В детстве, наверное, подражая отцу, Чащин увлекался футболом и хоккеем. Смотрел трансляции, играл с пацанами во дворе. Но лет в четырнадцать он узнал рок-музыку, поэзию, стал читать переворачивающие душу книги и к спорту потерял интерес. На предложения отца посмотреть какой-нибудь матч лишь хмыкал сочувствующе-презрительно и уходил к себе в комнату, слушал злые и честные песни или читал про Мартина Идена, Раскольникова, о семи повешенных…
Опять заинтересовался спортом недавно, когда стал жить так, как сейчас. На работе, во время перекуров, часто завязывались разговоры о футболе, об Олимпийских играх, в их журнале появлялись анонсы самых ярких спортивных событий недели.
Поначалу Чащин смотрел лишь футбол и хоккей, а потом открыл для себя лыжные гонки, биатлон, бег, прыжки с шестом, бокс, теннис.

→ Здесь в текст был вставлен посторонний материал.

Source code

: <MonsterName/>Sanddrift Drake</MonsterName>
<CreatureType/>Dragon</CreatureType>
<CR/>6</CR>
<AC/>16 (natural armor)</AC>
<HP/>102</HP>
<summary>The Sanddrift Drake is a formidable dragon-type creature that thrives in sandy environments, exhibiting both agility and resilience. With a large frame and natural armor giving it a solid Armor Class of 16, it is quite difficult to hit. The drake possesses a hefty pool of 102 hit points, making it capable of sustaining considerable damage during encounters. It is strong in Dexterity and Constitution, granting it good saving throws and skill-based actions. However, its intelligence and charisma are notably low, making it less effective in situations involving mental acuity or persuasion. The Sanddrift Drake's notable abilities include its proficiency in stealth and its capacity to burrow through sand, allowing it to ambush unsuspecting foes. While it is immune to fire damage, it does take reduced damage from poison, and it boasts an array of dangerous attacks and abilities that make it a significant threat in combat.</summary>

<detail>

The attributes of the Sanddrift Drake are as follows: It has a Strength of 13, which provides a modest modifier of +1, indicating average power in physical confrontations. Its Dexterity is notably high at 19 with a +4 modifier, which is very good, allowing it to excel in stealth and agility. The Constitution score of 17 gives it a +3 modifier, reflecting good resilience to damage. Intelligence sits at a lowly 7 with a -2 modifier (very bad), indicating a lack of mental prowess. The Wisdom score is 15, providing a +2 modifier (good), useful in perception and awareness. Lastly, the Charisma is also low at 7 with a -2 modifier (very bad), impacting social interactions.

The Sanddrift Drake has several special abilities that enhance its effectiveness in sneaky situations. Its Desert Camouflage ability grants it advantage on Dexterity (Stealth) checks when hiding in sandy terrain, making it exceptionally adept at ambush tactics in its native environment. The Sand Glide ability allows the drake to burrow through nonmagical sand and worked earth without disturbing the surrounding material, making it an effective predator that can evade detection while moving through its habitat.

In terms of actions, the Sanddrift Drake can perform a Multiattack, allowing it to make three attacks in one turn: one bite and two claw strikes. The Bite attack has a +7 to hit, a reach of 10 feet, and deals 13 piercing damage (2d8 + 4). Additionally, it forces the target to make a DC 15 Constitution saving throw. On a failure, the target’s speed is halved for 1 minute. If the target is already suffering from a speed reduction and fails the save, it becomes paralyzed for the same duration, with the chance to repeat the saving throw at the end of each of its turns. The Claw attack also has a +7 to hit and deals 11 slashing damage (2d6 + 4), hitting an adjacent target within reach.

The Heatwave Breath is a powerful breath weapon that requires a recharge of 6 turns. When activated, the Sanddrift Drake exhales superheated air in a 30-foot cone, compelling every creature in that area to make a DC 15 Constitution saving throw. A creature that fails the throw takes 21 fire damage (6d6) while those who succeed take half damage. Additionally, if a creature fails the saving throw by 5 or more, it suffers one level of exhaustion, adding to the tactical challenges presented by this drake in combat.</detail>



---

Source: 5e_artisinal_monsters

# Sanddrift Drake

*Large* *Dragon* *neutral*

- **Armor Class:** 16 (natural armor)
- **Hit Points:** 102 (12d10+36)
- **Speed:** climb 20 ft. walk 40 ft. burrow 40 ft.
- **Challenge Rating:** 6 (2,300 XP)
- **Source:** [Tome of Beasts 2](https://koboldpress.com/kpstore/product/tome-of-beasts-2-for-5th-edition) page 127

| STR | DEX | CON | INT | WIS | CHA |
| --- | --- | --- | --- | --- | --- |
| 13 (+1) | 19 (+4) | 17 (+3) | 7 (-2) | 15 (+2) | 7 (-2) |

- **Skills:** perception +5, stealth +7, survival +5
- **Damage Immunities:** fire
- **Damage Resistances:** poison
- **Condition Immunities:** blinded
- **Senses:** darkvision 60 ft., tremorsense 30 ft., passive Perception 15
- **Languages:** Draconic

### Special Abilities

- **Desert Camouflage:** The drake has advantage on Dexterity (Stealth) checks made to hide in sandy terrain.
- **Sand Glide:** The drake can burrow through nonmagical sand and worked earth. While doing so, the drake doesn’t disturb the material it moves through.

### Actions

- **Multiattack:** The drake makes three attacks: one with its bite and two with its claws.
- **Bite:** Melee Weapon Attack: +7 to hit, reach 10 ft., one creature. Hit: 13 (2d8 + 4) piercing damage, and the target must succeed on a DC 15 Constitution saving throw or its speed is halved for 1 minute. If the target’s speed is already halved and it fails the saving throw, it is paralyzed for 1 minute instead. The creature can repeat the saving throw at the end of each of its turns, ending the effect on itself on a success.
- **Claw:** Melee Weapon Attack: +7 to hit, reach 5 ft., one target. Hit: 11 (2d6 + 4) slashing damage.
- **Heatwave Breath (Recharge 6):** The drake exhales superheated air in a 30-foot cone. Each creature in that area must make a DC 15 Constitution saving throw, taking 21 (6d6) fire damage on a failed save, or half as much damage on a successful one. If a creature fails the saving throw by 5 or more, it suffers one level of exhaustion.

На последней зимней Олимпиаде не мог оторваться от соревнований по керлингу – катание камней по льду оказалось в сто раз интересней и сложней бильярда… Но спортивные передачи, хоть и помогая более или менее терпимо пережить воскресенье, не прибавляли сил – скорее иссушали, высасывали энергию. И, несмотря на все ухищрения, этот день оставался для Чащина тяжелым, неприятным, лишним.
Лучше бы это произошло в воскресенье, а не вечером в субботу. В воскресенье он, наверное, был бы даже рад такому вообще-то малоприятному, но необычному происшествию.

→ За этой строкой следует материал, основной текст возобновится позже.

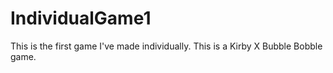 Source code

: # IndividualGame1
This is the first game I've made individually. This is a Kirby X Bubble Bobble game.
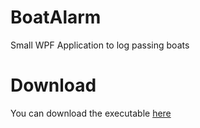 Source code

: # BoatAlarm
Small WPF Application to log passing boats

# Download
You can download the executable [here](https://github.com/zimmermm/BoatAlarm/raw/master/BoatAlarm/bin/Release/BoatAlarm.exe)
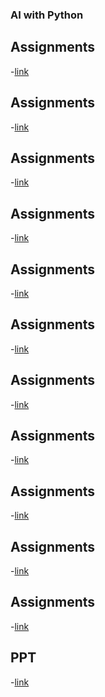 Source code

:### AI with Python
## Assignments
-[link](https://bit.ly/3UPRiV6)
## Assignments
-[link](https://bit.ly/3GhSXyG)
## Assignments
-[link]()
## Assignments
-[link]()
## Assignments
-[link]()
## Assignments
-[link]()
## Assignments
-[link]()
## Assignments
-[link]()
## Assignments
-[link]()
## Assignments
-[link]()
## Assignments
-[link]()
## PPT
-[link](https://tinyurl.com/3rrk7kny)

Сидел за компьютером, сжимая в правой руке мышку, а левой осторожно подавливая на клавиши, стараясь провести своего героя мимо сторожевых вышек фашистов, чтобы взорвать склад с боеприпасами. И в этот момент в дверь позвонили.
На площадке стояла немолодая женщина в очках и потертой лисьей шапке, пальто накинуто на плечи, а под ним странная, резиновая, кажется, кофта. Или комбинезон…
Радостно глянула на Чащина, потом на номер квартиры и изобразила удивление:
– Ой, это шестьдесят седьмая! Простите. Нам в шестьдесят девятую…
– И тут же сменила тон с извиняющегося на просительный: – Молодой человек, вы бы не могли помочь? Если все равно так случилось…
Соседку вашу спустить.
– В смысле?
– Я из “скорой помощи”. Врач. Соседку вашу госпитализируем. Из шестьдесят девятой. А некому… Ее спустить надо. В машину.
– Ну ладно, хорошо. – Чащин стал прикрывать дверь; женщина схватилась за ручку.
– Вы правда поможете?
– Ну да. Оденусь только.
Их дом был зигзагообразной формы. В каждом крыле по четыре квартиры, а в центре этажа-зигзага – лифт. Соседей в своем крыле Чащин знал в лицо, а в другом ни разу не бывал, даже никогда не заглядывал.